GIVEN RECORDS Start Marker

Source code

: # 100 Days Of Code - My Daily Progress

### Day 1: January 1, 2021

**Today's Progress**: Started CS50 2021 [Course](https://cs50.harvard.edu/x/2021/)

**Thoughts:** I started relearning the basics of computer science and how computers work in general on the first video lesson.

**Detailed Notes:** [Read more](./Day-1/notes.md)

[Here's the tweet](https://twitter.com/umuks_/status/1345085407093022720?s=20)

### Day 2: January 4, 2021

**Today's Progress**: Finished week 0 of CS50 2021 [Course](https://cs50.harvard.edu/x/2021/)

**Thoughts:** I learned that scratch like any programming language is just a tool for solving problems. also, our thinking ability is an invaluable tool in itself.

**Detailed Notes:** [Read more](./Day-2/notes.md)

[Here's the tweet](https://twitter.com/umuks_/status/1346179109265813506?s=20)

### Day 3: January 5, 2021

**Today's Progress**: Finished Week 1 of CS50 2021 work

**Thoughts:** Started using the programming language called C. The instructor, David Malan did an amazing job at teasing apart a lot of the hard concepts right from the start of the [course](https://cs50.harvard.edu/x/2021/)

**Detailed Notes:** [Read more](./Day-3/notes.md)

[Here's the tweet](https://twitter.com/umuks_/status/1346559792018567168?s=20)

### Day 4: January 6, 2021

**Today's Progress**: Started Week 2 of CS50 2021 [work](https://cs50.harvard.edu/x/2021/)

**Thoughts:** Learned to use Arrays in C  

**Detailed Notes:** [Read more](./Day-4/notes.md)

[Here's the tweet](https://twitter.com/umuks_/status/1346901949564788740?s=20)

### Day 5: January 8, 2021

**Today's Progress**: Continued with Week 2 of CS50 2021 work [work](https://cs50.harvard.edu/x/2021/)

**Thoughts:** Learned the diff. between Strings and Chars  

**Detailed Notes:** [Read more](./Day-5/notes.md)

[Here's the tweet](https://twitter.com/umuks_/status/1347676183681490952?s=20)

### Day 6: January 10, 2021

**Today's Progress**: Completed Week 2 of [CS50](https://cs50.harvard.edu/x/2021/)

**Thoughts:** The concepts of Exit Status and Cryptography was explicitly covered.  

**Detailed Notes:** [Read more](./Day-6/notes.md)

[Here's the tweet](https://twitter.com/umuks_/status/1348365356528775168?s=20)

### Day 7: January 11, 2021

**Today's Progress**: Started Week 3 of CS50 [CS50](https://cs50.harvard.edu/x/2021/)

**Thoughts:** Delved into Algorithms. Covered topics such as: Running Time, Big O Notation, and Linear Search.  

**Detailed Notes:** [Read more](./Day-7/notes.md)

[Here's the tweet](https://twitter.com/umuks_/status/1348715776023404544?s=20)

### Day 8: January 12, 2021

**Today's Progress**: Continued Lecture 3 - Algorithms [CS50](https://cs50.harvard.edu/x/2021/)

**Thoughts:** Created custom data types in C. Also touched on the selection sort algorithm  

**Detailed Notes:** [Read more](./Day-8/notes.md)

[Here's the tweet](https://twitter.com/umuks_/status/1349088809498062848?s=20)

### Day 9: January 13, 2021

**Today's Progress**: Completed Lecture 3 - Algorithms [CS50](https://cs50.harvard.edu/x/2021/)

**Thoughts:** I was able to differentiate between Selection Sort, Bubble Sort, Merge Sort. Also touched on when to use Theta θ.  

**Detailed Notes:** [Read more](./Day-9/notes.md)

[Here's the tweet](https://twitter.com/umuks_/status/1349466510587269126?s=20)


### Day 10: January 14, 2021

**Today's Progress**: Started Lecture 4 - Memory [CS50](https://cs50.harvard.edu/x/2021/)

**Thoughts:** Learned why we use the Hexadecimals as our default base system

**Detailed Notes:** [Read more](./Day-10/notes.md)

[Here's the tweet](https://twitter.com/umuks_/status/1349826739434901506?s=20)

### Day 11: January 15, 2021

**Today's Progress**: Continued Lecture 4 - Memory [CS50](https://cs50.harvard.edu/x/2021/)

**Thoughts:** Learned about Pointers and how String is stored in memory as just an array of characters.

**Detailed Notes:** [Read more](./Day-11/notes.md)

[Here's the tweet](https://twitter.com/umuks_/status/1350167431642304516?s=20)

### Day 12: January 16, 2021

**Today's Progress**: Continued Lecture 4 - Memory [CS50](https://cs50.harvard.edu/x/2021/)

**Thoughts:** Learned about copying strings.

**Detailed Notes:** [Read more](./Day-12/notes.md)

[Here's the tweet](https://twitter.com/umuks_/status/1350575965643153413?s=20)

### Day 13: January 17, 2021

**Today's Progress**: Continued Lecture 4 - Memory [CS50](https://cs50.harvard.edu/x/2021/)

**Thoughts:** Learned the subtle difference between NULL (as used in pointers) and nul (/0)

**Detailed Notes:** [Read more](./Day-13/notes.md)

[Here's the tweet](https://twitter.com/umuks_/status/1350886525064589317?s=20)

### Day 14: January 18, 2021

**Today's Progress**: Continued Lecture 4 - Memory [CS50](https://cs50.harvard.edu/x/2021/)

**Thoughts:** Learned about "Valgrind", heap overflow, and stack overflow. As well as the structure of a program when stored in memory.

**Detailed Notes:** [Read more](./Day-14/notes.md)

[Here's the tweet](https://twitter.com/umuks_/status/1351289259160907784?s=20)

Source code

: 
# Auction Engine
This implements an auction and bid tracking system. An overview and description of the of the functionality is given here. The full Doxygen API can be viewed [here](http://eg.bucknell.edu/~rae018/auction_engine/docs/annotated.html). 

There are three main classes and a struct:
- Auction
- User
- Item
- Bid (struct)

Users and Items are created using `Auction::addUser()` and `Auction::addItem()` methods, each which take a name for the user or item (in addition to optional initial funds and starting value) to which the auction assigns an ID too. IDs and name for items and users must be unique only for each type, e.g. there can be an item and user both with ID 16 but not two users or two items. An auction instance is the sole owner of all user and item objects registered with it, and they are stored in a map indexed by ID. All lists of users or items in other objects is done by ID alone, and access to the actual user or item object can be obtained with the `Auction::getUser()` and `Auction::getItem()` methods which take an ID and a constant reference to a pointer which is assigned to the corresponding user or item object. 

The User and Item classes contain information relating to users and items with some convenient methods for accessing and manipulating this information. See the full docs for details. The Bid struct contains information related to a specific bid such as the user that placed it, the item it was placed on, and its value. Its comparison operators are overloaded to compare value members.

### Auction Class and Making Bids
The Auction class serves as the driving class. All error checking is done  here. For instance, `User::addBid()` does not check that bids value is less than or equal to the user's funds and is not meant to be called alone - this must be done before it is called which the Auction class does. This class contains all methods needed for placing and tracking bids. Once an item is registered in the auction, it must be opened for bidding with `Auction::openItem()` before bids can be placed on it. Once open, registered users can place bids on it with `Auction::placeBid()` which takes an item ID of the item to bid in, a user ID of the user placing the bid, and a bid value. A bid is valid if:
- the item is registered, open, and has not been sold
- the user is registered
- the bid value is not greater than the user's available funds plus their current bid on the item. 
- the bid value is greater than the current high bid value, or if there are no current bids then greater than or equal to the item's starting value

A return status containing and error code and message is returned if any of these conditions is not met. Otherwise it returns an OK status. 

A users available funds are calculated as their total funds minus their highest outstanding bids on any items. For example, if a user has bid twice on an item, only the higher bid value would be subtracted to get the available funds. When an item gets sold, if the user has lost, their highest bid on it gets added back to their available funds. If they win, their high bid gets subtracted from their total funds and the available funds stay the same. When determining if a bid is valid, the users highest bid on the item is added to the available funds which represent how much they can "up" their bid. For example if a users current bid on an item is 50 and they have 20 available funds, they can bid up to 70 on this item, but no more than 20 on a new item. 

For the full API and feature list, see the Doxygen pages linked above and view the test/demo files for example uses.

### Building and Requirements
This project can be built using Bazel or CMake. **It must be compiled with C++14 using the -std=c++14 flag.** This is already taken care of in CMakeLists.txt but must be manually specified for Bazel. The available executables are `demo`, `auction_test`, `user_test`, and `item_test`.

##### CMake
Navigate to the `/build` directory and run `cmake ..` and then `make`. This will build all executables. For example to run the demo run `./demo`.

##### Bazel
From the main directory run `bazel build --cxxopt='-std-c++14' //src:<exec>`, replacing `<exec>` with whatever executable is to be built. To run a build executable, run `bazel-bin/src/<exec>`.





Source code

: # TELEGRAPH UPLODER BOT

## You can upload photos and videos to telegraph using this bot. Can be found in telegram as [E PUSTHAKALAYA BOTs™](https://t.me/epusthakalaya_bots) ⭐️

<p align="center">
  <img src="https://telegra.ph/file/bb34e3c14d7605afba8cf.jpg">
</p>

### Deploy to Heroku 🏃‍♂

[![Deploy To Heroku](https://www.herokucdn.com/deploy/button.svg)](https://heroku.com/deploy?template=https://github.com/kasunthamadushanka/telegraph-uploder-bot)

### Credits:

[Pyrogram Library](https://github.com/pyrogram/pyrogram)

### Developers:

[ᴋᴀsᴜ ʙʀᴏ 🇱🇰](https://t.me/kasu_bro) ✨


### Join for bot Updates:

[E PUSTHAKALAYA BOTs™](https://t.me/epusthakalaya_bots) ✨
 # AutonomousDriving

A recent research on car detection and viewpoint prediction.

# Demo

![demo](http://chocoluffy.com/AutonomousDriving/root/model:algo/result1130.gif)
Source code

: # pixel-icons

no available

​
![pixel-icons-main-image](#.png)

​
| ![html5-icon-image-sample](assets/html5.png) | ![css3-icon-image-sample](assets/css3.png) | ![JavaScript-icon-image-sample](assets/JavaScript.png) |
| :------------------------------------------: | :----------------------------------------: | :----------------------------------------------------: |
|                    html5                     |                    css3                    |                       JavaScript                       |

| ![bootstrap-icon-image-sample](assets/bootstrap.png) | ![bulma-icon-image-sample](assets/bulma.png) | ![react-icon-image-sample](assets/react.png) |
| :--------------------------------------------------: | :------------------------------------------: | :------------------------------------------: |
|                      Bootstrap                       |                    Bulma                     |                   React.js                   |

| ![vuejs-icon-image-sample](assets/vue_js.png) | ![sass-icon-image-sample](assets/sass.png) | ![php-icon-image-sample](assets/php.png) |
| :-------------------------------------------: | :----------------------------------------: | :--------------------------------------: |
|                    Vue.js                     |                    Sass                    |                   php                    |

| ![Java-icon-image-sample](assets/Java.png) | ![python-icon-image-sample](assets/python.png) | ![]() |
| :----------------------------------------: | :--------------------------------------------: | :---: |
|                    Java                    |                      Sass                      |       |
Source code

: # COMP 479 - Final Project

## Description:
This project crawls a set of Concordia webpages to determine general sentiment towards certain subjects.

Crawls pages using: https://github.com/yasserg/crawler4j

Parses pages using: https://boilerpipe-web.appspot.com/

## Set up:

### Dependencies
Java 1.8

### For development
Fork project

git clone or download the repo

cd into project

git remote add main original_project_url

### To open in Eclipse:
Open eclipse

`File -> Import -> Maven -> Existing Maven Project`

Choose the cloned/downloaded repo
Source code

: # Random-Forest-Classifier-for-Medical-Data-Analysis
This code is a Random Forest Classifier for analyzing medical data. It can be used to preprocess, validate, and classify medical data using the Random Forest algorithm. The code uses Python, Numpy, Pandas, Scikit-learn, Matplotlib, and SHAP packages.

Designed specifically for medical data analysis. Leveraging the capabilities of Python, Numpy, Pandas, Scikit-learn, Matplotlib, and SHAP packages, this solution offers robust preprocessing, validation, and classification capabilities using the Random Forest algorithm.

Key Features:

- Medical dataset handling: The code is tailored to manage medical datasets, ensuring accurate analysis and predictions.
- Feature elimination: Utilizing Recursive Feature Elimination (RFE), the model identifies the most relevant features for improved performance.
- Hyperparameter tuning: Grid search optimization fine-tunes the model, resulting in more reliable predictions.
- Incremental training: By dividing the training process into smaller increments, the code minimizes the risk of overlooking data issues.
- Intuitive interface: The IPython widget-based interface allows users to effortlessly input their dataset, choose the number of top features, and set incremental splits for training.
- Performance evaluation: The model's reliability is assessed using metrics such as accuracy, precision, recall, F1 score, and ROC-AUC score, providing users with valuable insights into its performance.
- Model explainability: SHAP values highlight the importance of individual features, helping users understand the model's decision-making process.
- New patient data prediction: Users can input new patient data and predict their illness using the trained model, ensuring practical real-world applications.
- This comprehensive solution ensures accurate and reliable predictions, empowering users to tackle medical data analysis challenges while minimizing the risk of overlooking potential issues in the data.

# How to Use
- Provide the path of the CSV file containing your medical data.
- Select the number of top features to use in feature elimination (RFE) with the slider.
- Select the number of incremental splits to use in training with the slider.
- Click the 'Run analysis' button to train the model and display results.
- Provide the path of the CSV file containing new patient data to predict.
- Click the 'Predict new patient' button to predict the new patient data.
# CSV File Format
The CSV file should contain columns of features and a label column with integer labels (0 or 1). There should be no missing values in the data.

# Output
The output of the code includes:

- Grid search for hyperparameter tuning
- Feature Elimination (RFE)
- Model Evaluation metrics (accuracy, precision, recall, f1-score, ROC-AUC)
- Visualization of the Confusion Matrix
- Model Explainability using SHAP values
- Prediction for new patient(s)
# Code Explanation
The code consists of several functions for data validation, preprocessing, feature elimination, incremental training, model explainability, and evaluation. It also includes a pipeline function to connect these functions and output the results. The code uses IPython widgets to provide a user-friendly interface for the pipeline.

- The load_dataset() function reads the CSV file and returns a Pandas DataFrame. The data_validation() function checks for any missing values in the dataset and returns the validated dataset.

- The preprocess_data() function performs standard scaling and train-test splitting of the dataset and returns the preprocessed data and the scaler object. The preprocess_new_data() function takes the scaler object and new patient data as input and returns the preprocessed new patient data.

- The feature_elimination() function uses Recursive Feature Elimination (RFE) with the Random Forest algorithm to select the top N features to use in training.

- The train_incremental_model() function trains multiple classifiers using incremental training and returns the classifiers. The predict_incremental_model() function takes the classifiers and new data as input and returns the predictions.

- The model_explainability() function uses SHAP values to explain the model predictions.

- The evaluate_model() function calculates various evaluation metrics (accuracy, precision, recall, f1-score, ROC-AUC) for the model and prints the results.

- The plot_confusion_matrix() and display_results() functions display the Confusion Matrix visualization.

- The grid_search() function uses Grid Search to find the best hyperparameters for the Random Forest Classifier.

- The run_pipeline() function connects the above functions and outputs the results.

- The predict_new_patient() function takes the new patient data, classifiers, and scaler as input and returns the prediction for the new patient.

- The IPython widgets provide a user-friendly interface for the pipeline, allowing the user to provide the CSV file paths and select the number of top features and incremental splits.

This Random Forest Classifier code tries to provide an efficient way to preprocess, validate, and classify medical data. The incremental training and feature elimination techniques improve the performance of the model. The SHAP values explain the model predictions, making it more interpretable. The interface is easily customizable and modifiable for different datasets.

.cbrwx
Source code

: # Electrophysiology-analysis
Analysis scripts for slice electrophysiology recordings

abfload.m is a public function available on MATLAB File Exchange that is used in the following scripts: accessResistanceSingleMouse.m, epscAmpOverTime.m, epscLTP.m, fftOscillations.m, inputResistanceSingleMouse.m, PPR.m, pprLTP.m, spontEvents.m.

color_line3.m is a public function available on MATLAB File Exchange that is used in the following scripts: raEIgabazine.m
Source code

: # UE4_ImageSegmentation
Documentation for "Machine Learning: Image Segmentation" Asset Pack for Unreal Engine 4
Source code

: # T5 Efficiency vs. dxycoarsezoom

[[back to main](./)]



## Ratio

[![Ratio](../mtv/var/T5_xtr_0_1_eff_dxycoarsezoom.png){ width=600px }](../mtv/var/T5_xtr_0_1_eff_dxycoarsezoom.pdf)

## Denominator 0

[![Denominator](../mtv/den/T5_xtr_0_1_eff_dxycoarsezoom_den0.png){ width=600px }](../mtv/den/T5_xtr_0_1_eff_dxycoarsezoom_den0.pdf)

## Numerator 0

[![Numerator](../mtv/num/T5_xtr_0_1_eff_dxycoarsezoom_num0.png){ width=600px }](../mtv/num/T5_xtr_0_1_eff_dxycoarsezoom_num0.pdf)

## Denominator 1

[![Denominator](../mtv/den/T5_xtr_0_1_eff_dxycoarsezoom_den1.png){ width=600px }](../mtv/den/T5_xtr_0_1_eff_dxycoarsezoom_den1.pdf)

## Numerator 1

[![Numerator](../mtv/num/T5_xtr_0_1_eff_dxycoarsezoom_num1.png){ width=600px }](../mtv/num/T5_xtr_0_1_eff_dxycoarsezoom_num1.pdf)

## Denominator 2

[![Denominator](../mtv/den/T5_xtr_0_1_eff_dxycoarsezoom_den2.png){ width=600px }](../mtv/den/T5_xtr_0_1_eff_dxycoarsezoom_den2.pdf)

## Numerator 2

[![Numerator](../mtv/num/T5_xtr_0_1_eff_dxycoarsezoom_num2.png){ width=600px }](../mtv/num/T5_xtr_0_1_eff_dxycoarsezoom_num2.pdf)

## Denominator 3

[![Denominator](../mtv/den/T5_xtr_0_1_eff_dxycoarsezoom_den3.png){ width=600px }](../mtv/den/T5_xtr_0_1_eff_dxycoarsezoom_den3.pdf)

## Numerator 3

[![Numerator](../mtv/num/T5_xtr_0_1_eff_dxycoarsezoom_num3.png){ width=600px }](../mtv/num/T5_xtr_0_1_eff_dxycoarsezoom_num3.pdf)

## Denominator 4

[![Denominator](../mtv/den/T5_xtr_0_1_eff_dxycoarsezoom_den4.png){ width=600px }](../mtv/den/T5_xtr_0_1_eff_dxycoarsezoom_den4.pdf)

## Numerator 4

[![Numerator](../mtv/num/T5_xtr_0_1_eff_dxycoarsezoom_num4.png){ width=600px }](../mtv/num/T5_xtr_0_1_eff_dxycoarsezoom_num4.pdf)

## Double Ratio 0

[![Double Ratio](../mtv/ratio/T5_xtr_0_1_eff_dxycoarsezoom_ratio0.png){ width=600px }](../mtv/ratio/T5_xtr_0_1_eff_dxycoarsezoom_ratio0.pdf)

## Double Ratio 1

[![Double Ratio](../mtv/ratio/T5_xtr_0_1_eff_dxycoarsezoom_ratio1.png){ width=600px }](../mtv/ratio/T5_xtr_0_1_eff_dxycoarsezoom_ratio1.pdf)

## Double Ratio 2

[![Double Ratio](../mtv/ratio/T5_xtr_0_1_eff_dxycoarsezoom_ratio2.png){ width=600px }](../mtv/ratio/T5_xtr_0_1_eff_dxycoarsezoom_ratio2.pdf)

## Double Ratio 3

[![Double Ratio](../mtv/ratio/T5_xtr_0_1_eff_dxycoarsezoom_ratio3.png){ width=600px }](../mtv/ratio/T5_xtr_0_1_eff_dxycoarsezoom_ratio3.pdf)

GIVEN RECORDS End Marker

> PROBLEM DETAILS: Starting with the first line of the records above, give back each line exactly until the line with "of CS50 2021 [Course](https://cs50.harvard.edu/x/2021/)" has been given as well.

> SOLVED EXERCISE:
Source code

: # 100 Days Of Code - My Daily Progress

### Day 1: January 1, 2021

**Today's Progress**: Started CS50 2021 [Course](https://cs50.harvard.edu/x/2021/)

**Thoughts:** I started relearning the basics of computer science and how computers work in general on the first video lesson.

**Detailed Notes:** [Read more](./Day-1/notes.md)

[Here's the tweet](https://twitter.com/umuks_/status/1345085407093022720?s=20)

### Day 2: January 4, 2021

**Today's Progress**: Finished week 0 of CS50 2021 [Course](https://cs50.harvard.edu/x/2021/)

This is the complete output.